Another Earth

Everything About Fiction You Never Wanted to Know.

Another Earth is a 2011 independent Science Fiction film directed by Mike Cahill and written by Cahill and leading actress Brit Marling. It was distributed by FOX Searchlight Pictures. It is about the discovery of a duplicate of planet Earth and its effects on the lives of two people.

Rhoda Williams is a young woman who has just been accepted in MIT. She has a great future ahead of her, but after celebrating by drinking, she has a car accident when she is distracted by the sight of a planet in the sky that resembles Earth. The struck car belongs to a composer named John Burroughs, and his wife and children die in the crash. He himself is left in a coma.

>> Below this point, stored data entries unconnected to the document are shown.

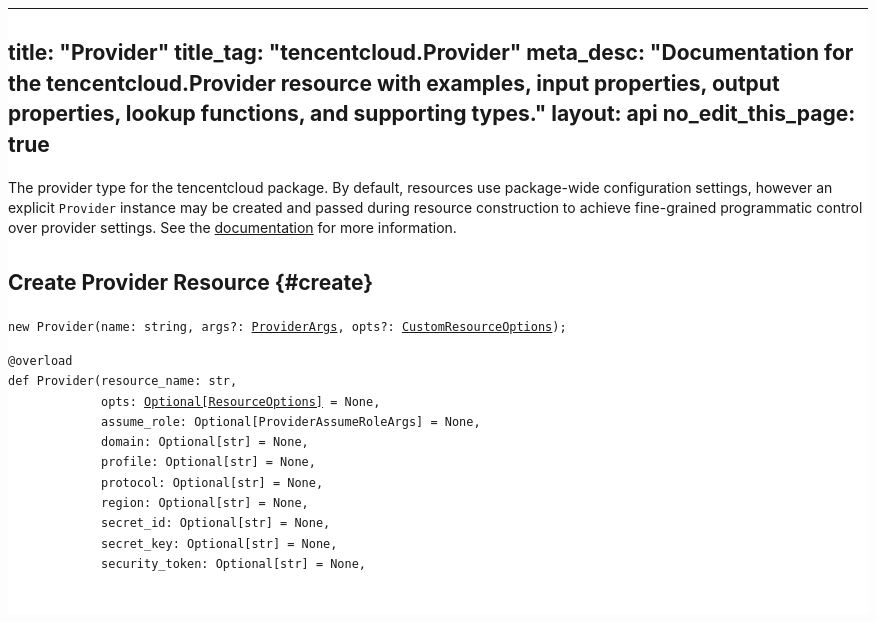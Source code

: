 
---
title: "Provider"
title_tag: "tencentcloud.Provider"
meta_desc: "Documentation for the tencentcloud.Provider resource with examples, input properties, output properties, lookup functions, and supporting types."
layout: api
no_edit_this_page: true
---






The provider type for the tencentcloud package. By default, resources use package-wide configuration
settings, however an explicit `Provider` instance may be created and passed during resource
construction to achieve fine-grained programmatic control over provider settings. See the
[documentation](https://www.pulumi.com/docs/reference/programming-model/#providers) for more information.




## Create Provider Resource {#create}
<div>
<pulumi-chooser type="language" options="typescript,python,go,csharp,java,yaml"></pulumi-chooser>
</div>


<div>
<pulumi-choosable type="language" values="javascript,typescript">
<div class="highlight"><pre class="chroma"><code class="language-typescript" data-lang="typescript"><span class="k">new </span><span class="nx">Provider</span><span class="p">(</span><span class="nx">name</span><span class="p">:</span> <span class="nx">string</span><span class="p">,</span> <span class="nx">args</span><span class="p">?:</span> <span class="nx"><a href="#inputs">ProviderArgs</a></span><span class="p">,</span> <span class="nx">opts</span><span class="p">?:</span> <span class="nx"><a href="/docs/reference/pkg/nodejs/pulumi/pulumi/#CustomResourceOptions">CustomResourceOptions</a></span><span class="p">);</span></code></pre></div>
</pulumi-choosable>
</div>

<div>
<pulumi-choosable type="language" values="python">
<div class="highlight"><pre class="chroma"><code class="language-python" data-lang="python"><span class=nd>@overload</span>
<span class="k">def </span><span class="nx">Provider</span><span class="p">(</span><span class="nx">resource_name</span><span class="p">:</span> <span class="nx">str</span><span class="p">,</span>
             <span class="nx">opts</span><span class="p">:</span> <span class="nx"><a href="/docs/reference/pkg/python/pulumi/#pulumi.ResourceOptions">Optional[ResourceOptions]</a></span> = None<span class="p">,</span>
             <span class="nx">assume_role</span><span class="p">:</span> <span class="nx">Optional[ProviderAssumeRoleArgs]</span> = None<span class="p">,</span>
             <span class="nx">domain</span><span class="p">:</span> <span class="nx">Optional[str]</span> = None<span class="p">,</span>
             <span class="nx">profile</span><span class="p">:</span> <span class="nx">Optional[str]</span> = None<span class="p">,</span>
             <span class="nx">protocol</span><span class="p">:</span> <span class="nx">Optional[str]</span> = None<span class="p">,</span>
             <span class="nx">region</span><span class="p">:</span> <span class="nx">Optional[str]</span> = None<span class="p">,</span>
             <span class="nx">secret_id</span><span class="p">:</span> <span class="nx">Optional[str]</span> = None<span class="p">,</span>
             <span class="nx">secret_key</span><span class="p">:</span> <span class="nx">Optional[str]</span> = None<span class="p">,</span>
             <span class="nx">security_token</span><span class="p">:</span> <span class="nx">Optional[str]</span> = None<span class="p">,</span>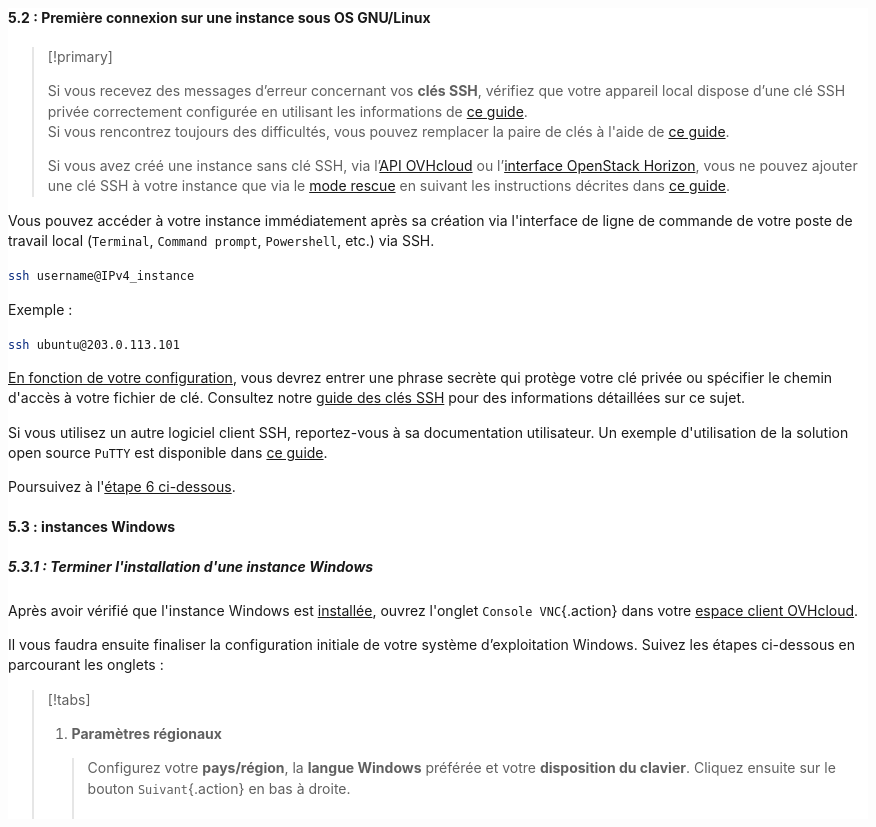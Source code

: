 <a name="login-linux"></a>

#### 5.2 : Première connexion sur une instance sous OS GNU/Linux

> [!primary]
>
> Si vous recevez des messages d’erreur concernant vos **clés SSH**, vérifiez que votre appareil local dispose d’une clé SSH privée correctement configurée en utilisant les informations de [ce guide](/pages/bare_metal_cloud/dedicated_servers/creating-ssh-keys-dedicated#create-ssh-key).</br>
> Si vous rencontrez toujours des difficultés, vous pouvez remplacer la paire de clés à l'aide de [ce guide](/pages/public_cloud/compute/replacing_lost_ssh_key).
>
> Si vous avez créé une instance sans clé SSH, via l’[API OVHcloud](/pages/manage_and_operate/api/first-steps) ou l’[interface OpenStack Horizon](/pages/public_cloud/compute/create_instance_in_horizon), vous ne pouvez ajouter une clé SSH à votre instance que via le [mode rescue](/pages/public_cloud/compute/put_an_instance_in_rescue_mode) en suivant les instructions décrites dans [ce guide](/pages/public_cloud/compute/replacing_lost_ssh_key).
>

Vous pouvez accéder à votre instance immédiatement après sa création via l'interface de ligne de commande de votre poste de travail local (`Terminal`, `Command prompt`, `Powershell`, etc.) via SSH.

```bash
ssh username@IPv4_instance
```

Exemple :

```bash
ssh ubuntu@203.0.113.101
```

[En fonction de votre configuration](#create-ssh), vous devrez entrer une phrase secrète qui protège votre clé privée ou spécifier le chemin d'accès à votre fichier de clé. Consultez notre [guide des clés SSH](/pages/bare_metal_cloud/dedicated_servers/creating-ssh-keys-dedicated#multiplekeys) pour des informations détaillées sur ce sujet.

Si vous utilisez un autre logiciel client SSH, reportez-vous à sa documentation utilisateur. Un exemple d'utilisation de la solution open source `PuTTY` est disponible dans [ce guide](/pages/bare_metal_cloud/dedicated_servers/creating-ssh-keys-dedicated#useputty).

Poursuivez à l'[étape 6 ci-dessous](#manage-access).

<a name="windows"></a>

#### 5.3 : instances Windows

##### 5.3.1 : Terminer l'installation d'une instance Windows

Après avoir vérifié que l'instance Windows est [installée](#verify-status), ouvrez l'onglet `Console VNC`{.action} dans votre [espace client OVHcloud](/links/manager).

Il vous faudra ensuite finaliser la configuration initiale de votre système d’exploitation Windows. Suivez les étapes ci-dessous en parcourant les onglets :

> [!tabs]
> 1. **Paramètres régionaux**
>>
>> Configurez votre **pays/région**, la **langue Windows** préférée et votre **disposition du clavier**. Cliquez ensuite sur le bouton `Suivant`{.action} en bas à droite.<br><br>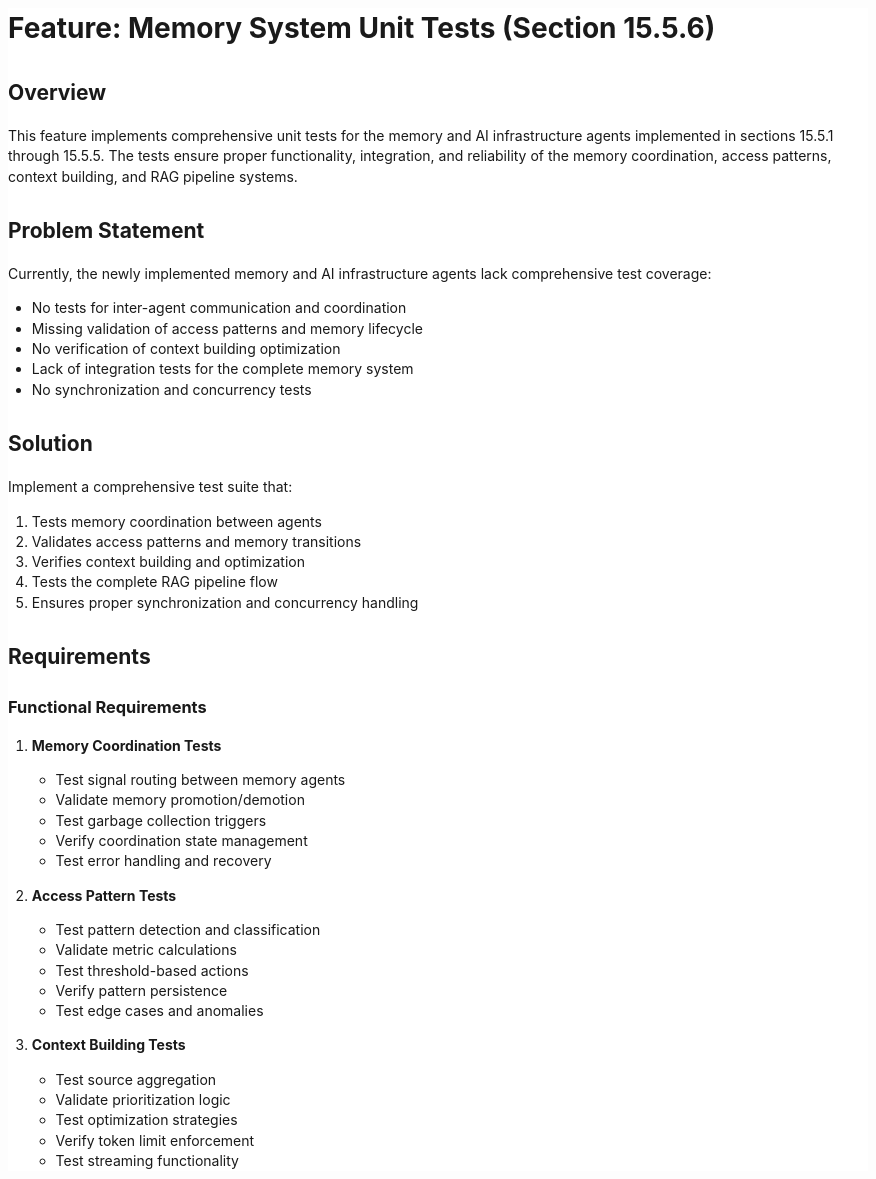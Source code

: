 # Feature: Memory System Unit Tests (Section 15.5.6)

## Overview

This feature implements comprehensive unit tests for the memory and AI infrastructure agents implemented in sections 15.5.1 through 15.5.5. The tests ensure proper functionality, integration, and reliability of the memory coordination, access patterns, context building, and RAG pipeline systems.

## Problem Statement

Currently, the newly implemented memory and AI infrastructure agents lack comprehensive test coverage:
- No tests for inter-agent communication and coordination
- Missing validation of access patterns and memory lifecycle
- No verification of context building optimization
- Lack of integration tests for the complete memory system
- No synchronization and concurrency tests

## Solution

Implement a comprehensive test suite that:
1. Tests memory coordination between agents
2. Validates access patterns and memory transitions
3. Verifies context building and optimization
4. Tests the complete RAG pipeline flow
5. Ensures proper synchronization and concurrency handling

## Requirements

### Functional Requirements

1. **Memory Coordination Tests**
   - Test signal routing between memory agents
   - Validate memory promotion/demotion
   - Test garbage collection triggers
   - Verify coordination state management
   - Test error handling and recovery

2. **Access Pattern Tests**
   - Test pattern detection and classification
   - Validate metric calculations
   - Test threshold-based actions
   - Verify pattern persistence
   - Test edge cases and anomalies

3. **Context Building Tests**
   - Test source aggregation
   - Validate prioritization logic
   - Test optimization strategies
   - Verify token limit enforcement
   - Test streaming functionality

The vision in the sky isn't an illusion; somehow, a duplicate of Earth, with the same people as well, has appeared near our planet, leading to worldwide shock and interest. But the story focuses on Rhoda's and John's lives. Rhoda spends four years in prison for drunken driving, ruining her life. John recovers but falls into despair. Wracked with guilt, Rhoda finds John, but doesn't tell him who she is. Slowly, they start bonding.

A further twist comes in the way of a contest to earn passage in a spaceship that will visit the Other Earth.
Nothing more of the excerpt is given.